REQUIRED ACTION: Report back each line of the data that contains the word "subclasses".

PROVIDED INFORMATION:
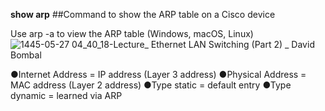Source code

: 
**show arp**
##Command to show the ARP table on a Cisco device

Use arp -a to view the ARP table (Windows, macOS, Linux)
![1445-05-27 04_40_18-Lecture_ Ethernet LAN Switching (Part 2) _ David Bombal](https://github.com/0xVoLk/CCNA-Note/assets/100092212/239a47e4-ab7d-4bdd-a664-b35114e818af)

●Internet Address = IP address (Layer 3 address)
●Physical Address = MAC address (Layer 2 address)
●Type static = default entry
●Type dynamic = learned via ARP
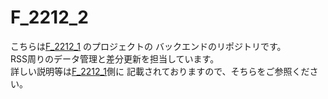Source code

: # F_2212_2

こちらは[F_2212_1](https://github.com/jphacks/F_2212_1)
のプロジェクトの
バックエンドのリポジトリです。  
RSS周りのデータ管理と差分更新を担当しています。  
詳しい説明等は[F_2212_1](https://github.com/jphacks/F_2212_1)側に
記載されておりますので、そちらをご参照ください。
==
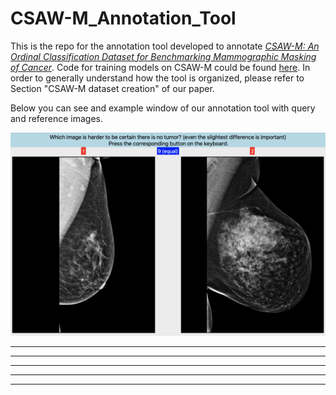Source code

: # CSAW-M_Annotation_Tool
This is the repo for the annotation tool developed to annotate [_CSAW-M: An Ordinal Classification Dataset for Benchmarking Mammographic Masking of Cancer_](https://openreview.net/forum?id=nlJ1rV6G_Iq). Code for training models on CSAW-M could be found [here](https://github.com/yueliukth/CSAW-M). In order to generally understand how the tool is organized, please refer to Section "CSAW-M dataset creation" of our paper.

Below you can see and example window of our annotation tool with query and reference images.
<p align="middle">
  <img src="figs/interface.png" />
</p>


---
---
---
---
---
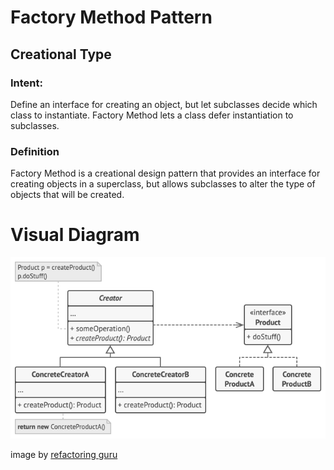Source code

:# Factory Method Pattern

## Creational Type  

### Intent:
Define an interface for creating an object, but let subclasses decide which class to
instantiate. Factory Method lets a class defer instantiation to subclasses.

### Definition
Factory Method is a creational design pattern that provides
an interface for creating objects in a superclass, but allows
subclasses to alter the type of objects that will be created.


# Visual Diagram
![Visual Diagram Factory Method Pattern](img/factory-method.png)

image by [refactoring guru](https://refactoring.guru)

RESPONSE AREA:
Define an interface for creating an object, but let subclasses decide which class to
instantiate. Factory Method lets a class defer instantiation to subclasses.
subclasses to alter the type of objects that will be created.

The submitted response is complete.